PCTRAN is a simulation program that incorporates knowledge of reactor physics, thermal hydraulics, control system, etc. into solution techniques with the assistance of modern computer graphics that enable interactive operation on a PC. The source code is in FORTRAN. It is a product of twelve years of development that has included extensive verification conducted against Final Safety Analysis Reports and validated with respect to real plant data and other computer analyses such as RETRAN, RELAP5, TRAC, MAAP, SAFE, etc.. These verification analyses have been documented by over a dozen published papers in professional journals. Reprints are available upon request.

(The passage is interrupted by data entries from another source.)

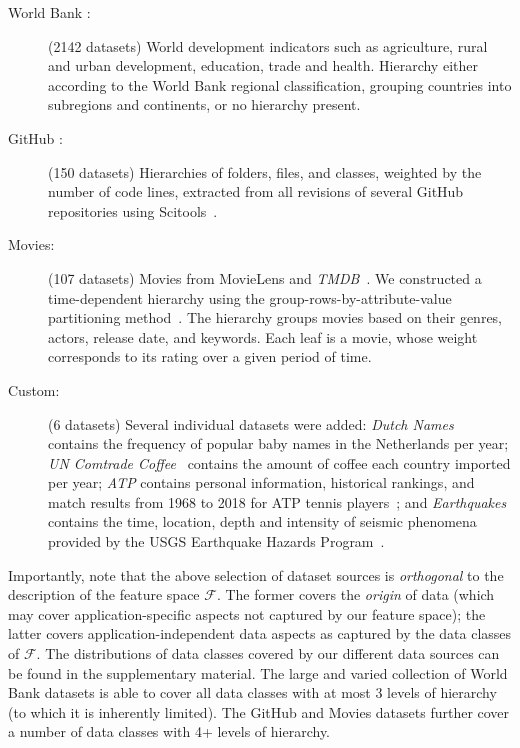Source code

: \begin{description}
\item[World Bank \citep{URLWorldbank}:] (2142 datasets) World development indicators such as agriculture, rural and urban development, education, trade and health. Hierarchy either according to the World Bank regional classification, grouping countries into subregions and continents, or no hierarchy present.
\item[GitHub \citep{URLGit}:] (150 datasets) Hierarchies of folders, files, and classes, weighted by the number of code lines, extracted from all revisions of several GitHub repositories using Scitools~\citep{URLscitools}.
\item[Movies:] (107 datasets) Movies from MovieLens \citep{harper2016movielens} and \emph{TMDB}~\citep{URLmdb}. We constructed a time-dependent hierarchy using the group-rows-by-attribute-value partitioning method~\citep{tablelens,vliegen}. The hierarchy groups movies based on their genres, actors, release date, and keywords. Each leaf is a movie, whose weight corresponds to its rating over a given period of time.
\item[Custom:] (6 datasets) Several individual datasets were added: %
\emph{Dutch Names}~\citep{urlmeertens} contains the frequency of popular baby names in the Netherlands per year; \emph{UN Comtrade Coffee}~\citep{URLComtrade} contains the amount of coffee each country imported per year; \emph{ATP} contains personal information, historical rankings, and match results from 1968 to 2018 for ATP tennis players~\citep{URLatp}; and \emph{Earthquakes} contains the time, location, depth and intensity of seismic phenomena provided by the USGS Earthquake Hazards Program~\citep{URLearth}.
\end{description}
%
Importantly, note that the above selection of dataset sources is \emph{orthogonal} to the description of the feature space $\mathcal{F}$. The former covers the \emph{origin} of data (which may cover application-specific aspects not captured by our feature space); the latter covers application-independent data aspects as captured by the data classes of $\mathcal{F}$. The distributions of data classes covered by our different data sources can be found in the supplementary material. The large and varied collection of World Bank datasets is able to cover all data classes with at most 3 levels of hierarchy (to which it is inherently limited). The GitHub and Movies datasets further cover a number of data classes with 4+ levels of hierarchy. 

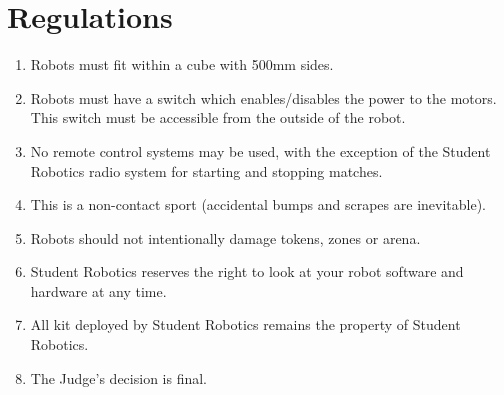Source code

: \section {Regulations}
\label{regs}

\begin{enumerate}
\item Robots must fit within a cube with 500mm sides.
\item Robots must have a switch which enables/disables the power to the motors.  This switch must be accessible from the outside of the robot.
\item No remote control systems may be used, with the exception of the Student Robotics radio system for starting and stopping matches.
\item This is a non-contact sport (accidental bumps and scrapes are inevitable).
\item Robots should not intentionally damage tokens, zones or arena.
\item Student Robotics reserves the right to look at your robot software and hardware at any time.
\item All kit deployed by Student Robotics remains the property of Student Robotics.
\item The Judge's decision is final.
\end{enumerate}
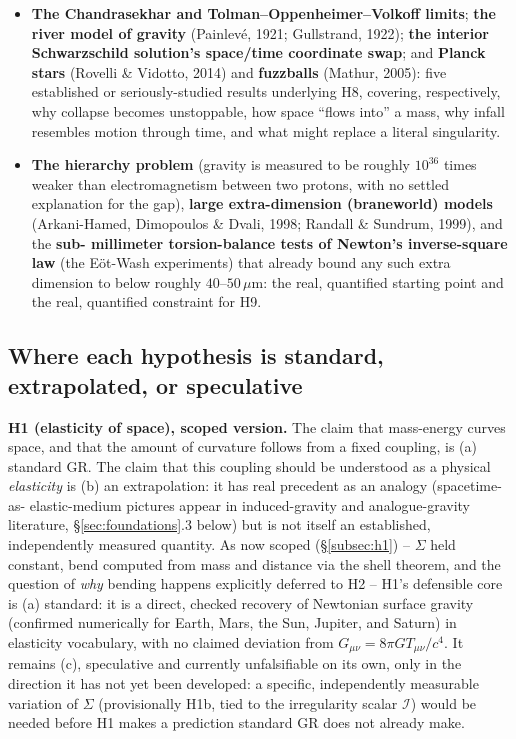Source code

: \documentclass[12pt, a4paper]{article}
\begin{document}
\begin{itemize}
    (Hawking, 1974): four established mechanisms by which a changing
    spacetime or vacuum boundary converts vacuum fluctuations into
    real particles -- the direct precedent for, and current scope of,
    H7.
  \item \textbf{The Chandrasekhar and Tolman--Oppenheimer--Volkoff
    limits}; \textbf{the river model of gravity} (Painlev\'e,
    1921; Gullstrand, 1922); \textbf{the interior Schwarzschild
    solution's space/time coordinate swap}; and \textbf{Planck
    stars} (Rovelli \& Vidotto, 2014) and \textbf{fuzzballs} (Mathur,
    2005): five established or seriously-studied results underlying
    H8, covering, respectively, why collapse becomes unstoppable,
    how space ``flows into'' a mass, why infall resembles motion
    through time, and what might replace a literal singularity.
  \item \textbf{The hierarchy problem} (gravity is measured to be
    roughly $10^{36}$ times weaker than electromagnetism between two
    protons, with no settled explanation for the gap), \textbf{large
    extra-dimension (braneworld) models} (Arkani-Hamed, Dimopoulos \&
    Dvali, 1998; Randall \& Sundrum, 1999), and the \textbf{sub-
    millimeter torsion-balance tests of Newton's inverse-square law}
    (the E\"ot-Wash experiments) that already bound any such extra
    dimension to below roughly $40$--$50\,\mu\mathrm{m}$: the real,
    quantified starting point and the real, quantified constraint for
    H9.
\end{itemize}

\subsection{Where each hypothesis is standard, extrapolated, or speculative}
\textbf{H1 (elasticity of space), scoped version.} The claim that
mass-energy curves space, and that the amount of curvature follows
from a fixed coupling, is (a) standard GR. The claim that this
coupling should be understood as a physical \emph{elasticity} is (b)
an extrapolation: it has real precedent as an analogy (spacetime-as-
elastic-medium pictures appear in induced-gravity and analogue-gravity
literature, \S\ref{sec:foundations}.3 below) but is not itself an
established, independently measured quantity. As now scoped
(\S\ref{subsec:h1}) -- $\Sigma$ held constant, bend computed from
mass and distance via the shell theorem, and the question of
\emph{why} bending happens explicitly deferred to H2 -- H1's
defensible core is (a) standard: it is a direct, checked recovery of
Newtonian surface gravity (confirmed numerically for Earth, Mars, the
Sun, Jupiter, and Saturn) in elasticity vocabulary, with no claimed
deviation from $G_{\mu\nu}=8\pi G T_{\mu\nu}/c^4$. It remains (c),
speculative and currently unfalsifiable on its own, only in the
direction it has not yet been developed: a specific, independently
measurable variation of $\Sigma$ (provisionally H1b, tied to the
irregularity scalar $\mathcal{I}$) would be needed before H1 makes a
prediction standard GR does not already make.
\end{document}
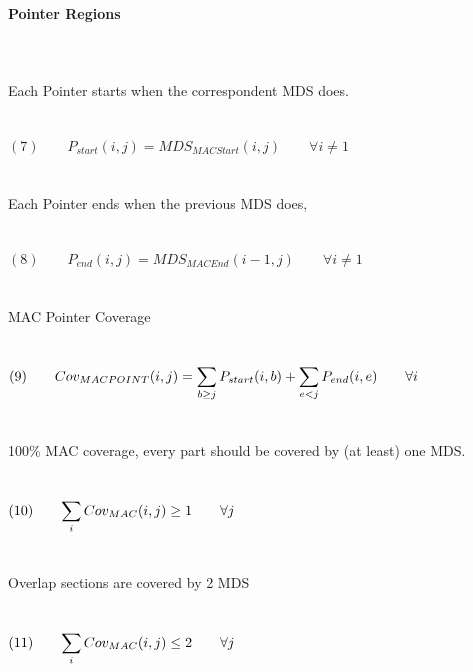\paragraph{Pointer Regions} $ $
\\\\\\
Each Pointer starts when the correspondent MDS does. \\\\\\
$(7) \qquad P_{start}(i,j) = MDS_{MACStart}(i,j) \qquad \forall i \neq 1$ \\\\\\
Each Pointer ends when the previous MDS does, \\\\\\
$(8) \qquad P_{end}(i,j) = MDS_{MACEnd}(i-1,j) \qquad \forall i \neq 1$ \\\\\\
MAC Pointer Coverage \\\\\\
$(9) \qquad Cov_{MACPOINT}(i,j) = \mathlarger{\sum_{b \geq j} P_{start}(i,b) + \sum_{e < j} P_{end}(i,e) \qquad \forall i}$ \\\\\\
100\% MAC coverage, every part should be covered by (at least) one MDS. \\\\\\
$(10) \qquad \mathlarger{\sum_{i} Cov_{MAC}(i,j) \geq 1 \qquad \forall j }$ \\\\\\
Overlap sections are covered by 2 MDS \\\\\\
$(11) \qquad \mathlarger{\sum_{i} Cov_{MAC}(i,j) \leq 2 \qquad \forall j }$ \\\\\\

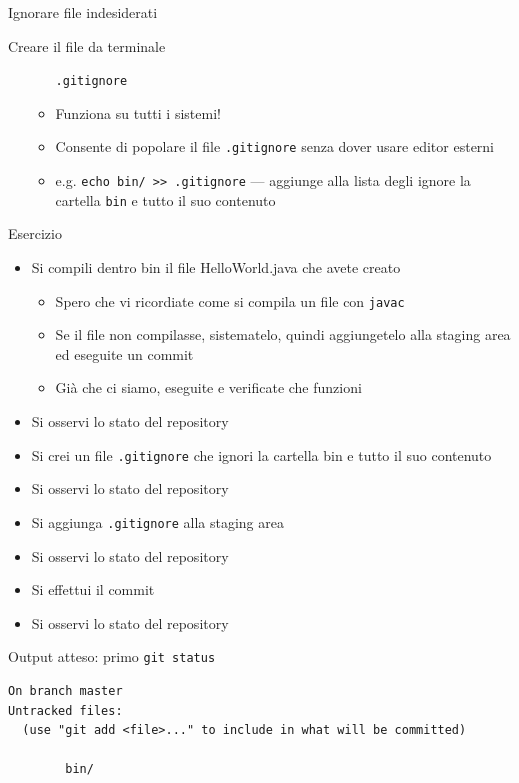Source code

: \documentclass[xcolor=dvipsnames,presentation]{beamer}
\begin{document}
\begin{frame}{Ignorare file indesiderati}
\begin{block}{Creare il file da terminale}
\begin{itemize}
\begin{itemize}
\texttt{.gitignore}
                \item Funziona su tutti i sistemi!
                \item Consente di popolare il file \texttt{.gitignore} senza dover usare editor
esterni
                \item e.g. \texttt{echo bin/ >> .gitignore} --- aggiunge alla lista degli ignore la
cartella \texttt{bin} e tutto il suo contenuto
            \end{itemize}
        \end{itemize}
    \end{block}
    \begin{block}{Esercizio}
        \begin{itemize}
            \item Si compili dentro bin il file HelloWorld.java che avete creato
            \begin{itemize}
                \item Spero che vi ricordiate come si compila un file con \texttt{javac}
                \item Se il file non compilasse, sistematelo, quindi aggiungetelo alla staging area
ed eseguite un commit
                \item Già che ci siamo, eseguite e verificate che funzioni
            \end{itemize}
            \item Si osservi lo stato del repository
            \item Si crei un file \texttt{.gitignore} che ignori la cartella bin e tutto il suo
contenuto
            \item Si osservi lo stato del repository
            \item Si aggiunga \texttt{.gitignore} alla staging area
            \item Si osservi lo stato del repository
            \item Si effettui il commit
            \item Si osservi lo stato del repository
        \end{itemize}
    \end{block}
    \begin{block}{Output atteso: primo \texttt{git status}}
        \begin{Verbatim}[fontsize=\scriptsize]
On branch master
Untracked files:
  (use "git add <file>..." to include in what will be committed)

        bin/


\end{Verbatim}
\end{block}
\end{frame}
\end{document}
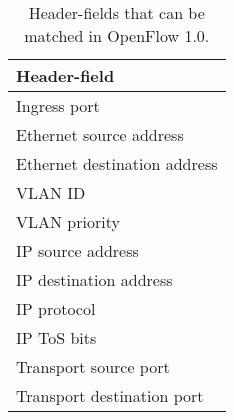 \begin{table}
  \centering
  \begin{tabular}{l}
    \hline
     \textbf{Header-field} \\
    \hline
     Ingress port \\

     Ethernet source address \\
     Ethernet destination address \\

     VLAN ID \\
     VLAN priority \\

     IP source address \\
     IP destination address \\
     IP protocol \\
     IP \ac{ToS} bits \\

     Transport source port \\
     Transport destination port \\
    \hline
  \end{tabular}
  \caption{Header-fields that can be matched in OpenFlow 1.0.}
  \label{table:openflow-1.0.headers}
\end{table}

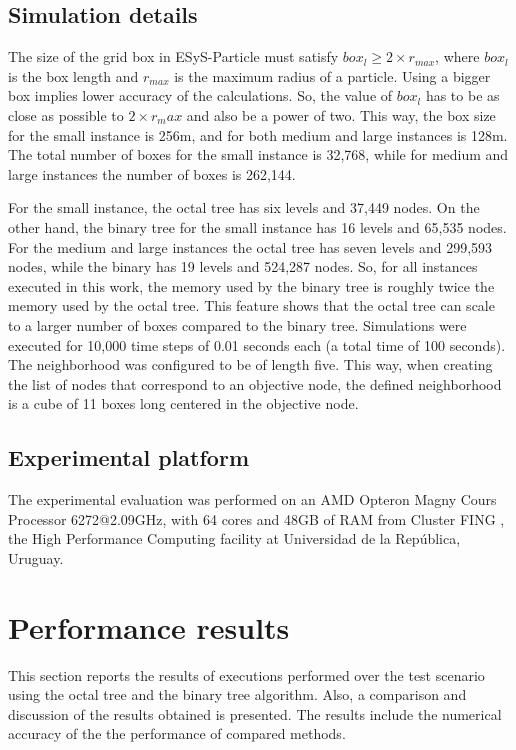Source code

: \documentclass[runningheads]{llncs}
\begin{document}
\subsection{Simulation details}
The size of the grid box in ESyS-Particle must satisfy $ box_l \geq 2 \times r_{max}$, where $box_l$ is the box length and $r_{max}$ is the maximum radius of a particle. Using a bigger box implies lower accuracy of the calculations. So, the value of $box_l$ has to be as close as possible to $2 \times r_max$ and also be a power of two. This way, the box size for the small instance is 256m, and for both medium and large instances is 128m. The total number of boxes for the small instance is 32,768, while for medium and large instances the number of boxes is 262,144.

For the small instance, the octal tree has six levels and 
37,449 nodes. On the other hand, the binary tree for the small instance has 16 levels and 
65,535 nodes. 
For the medium and large instances the octal tree has seven levels and 299,593 nodes, while the binary has 19 levels and 524,287 nodes. So, for all instances executed in this work, the memory used by the binary tree is roughly twice the memory used by the octal tree. This feature shows that the octal tree  can scale to a larger number of boxes compared to the binary tree. 
Simulations were executed for 10,000 time steps of 0.01 seconds each (a total time of 100 seconds). The neighborhood was configured to be of length five. This way, when creating the list of nodes that correspond to an objective node, the defined neighborhood is a cube of 11 boxes long centered in the objective node.

\subsection{Experimental platform}
The experimental evaluation was performed on an AMD Opteron Magny Cours Processor 6272@2.09GHz, with 64 cores and 48GB of RAM
from
Cluster FING \cite{nesmachnow2010cluster}, the High Performance Computing facility at Universidad de la Rep\'ublica, Uruguay.


\section{Performance results}
\label{sec:perf_res}

This section reports the results of executions performed over the test scenario using the octal tree and the binary tree algorithm. Also, a comparison and discussion of the results obtained is presented. The results include the numerical accuracy of the the performance of compared methods.
\end{document}
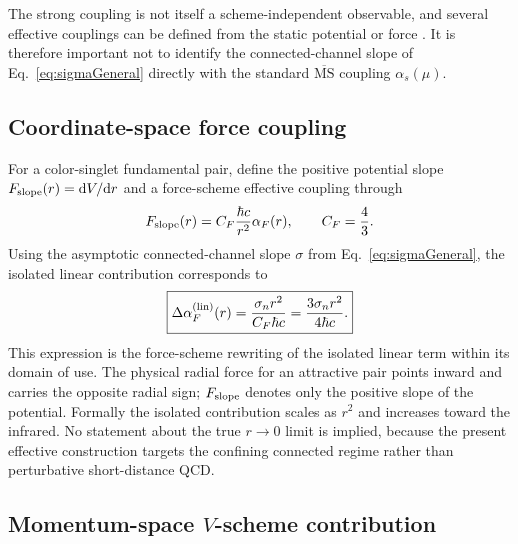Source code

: \documentclass[10pt]{article}
\newcommand{\dd}{\mathrm{d}}
\newcommand{\MSbar}{\overline{\mathrm{MS}}}
\begin{document}
The strong coupling is not itself a scheme-independent observable, and several effective couplings can be defined from the static potential or force \cite{PDGQCD2025,Karbstein2018}.  It is therefore important not to identify the connected-channel slope of Eq.~\eqref{eq:sigmaGeneral} directly with the standard $\MSbar$ coupling $\alpha_s(\mu)$.

\subsection{Coordinate-space force coupling}

For a color-singlet fundamental pair, define the positive potential slope $F_{\rm slope}(r)=\dd V/\dd r$ and a force-scheme effective coupling through
\begin{equation}
F_{\rm slope}(r)=C_F\frac{\hbar c}{r^2}\alpha_F(r),
\qquad C_F=\frac{4}{3}.
\label{eq:alphaFdef}
\end{equation}
Using the asymptotic connected-channel slope $\sigma$ from Eq.~\eqref{eq:sigmaGeneral}, the isolated linear contribution corresponds to
\begin{equation}
\boxed{
\Delta\alpha_F^{(\rm lin)}(r)
=\frac{\sigma_n r^2}{C_F\hbar c}
=\frac{3\sigma_n r^2}{4\hbar c}.
}
\label{eq:alphaF}
\end{equation}
This expression is the force-scheme rewriting of the isolated linear term within its domain of use. The physical radial force for an attractive pair points inward and carries the opposite radial sign; $F_{\rm slope}$ denotes only the positive slope of the potential. Formally the isolated contribution scales as $r^2$ and increases toward the infrared. No statement about the true $r\to0$ limit is implied, because the present effective construction targets the confining connected regime rather than perturbative short-distance QCD.

\subsection{Momentum-space \texorpdfstring{$V$}{V}-scheme contribution}
\end{document}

PCTRAN is under a continuous upgrading and enhancement program so that new features will be incorporated into the package periodically. Currently it has the following component models:

Thermal Hydraulics Model
Lumped-loop approach with two-phase critical flow discharge, non-equilibrium pressurizer for PWR and drift flux model for BWR
Core Kinetics Model
Point kinetics model with rod control and reactivity feedback from moderator temperature, Doppler, and voids
Control System
PWR's rod, pressurizer pressure and level, steam generator feedwater, turbine header pressure, and steam dump control modelled to operate either in "AUTO" or "MANUAL" mode following the unit load demand; BWR's rod, recirculation flow, and feedwater system are controlled to reach the same goal
Containment Model
Containment's structure, cooler, spray, vent, etc. modelled to keep track of post-LOCA conditions
Severe Accident Model
For an exposed core, the fuel clad may be overheated, and fission products may be released into the reactor coolant and containment. They may be further released into the ambient atmosphere depending upon the open pathways. Radioactive isotope types and their release pattern are generated as source terms for an off-site dose estimate. For clad temperature beyond 1000âC, metal-water reactions will generate hydrogen. The containment hydrogen concentration will be calculated, and its combustibility will be checked throughout the transient.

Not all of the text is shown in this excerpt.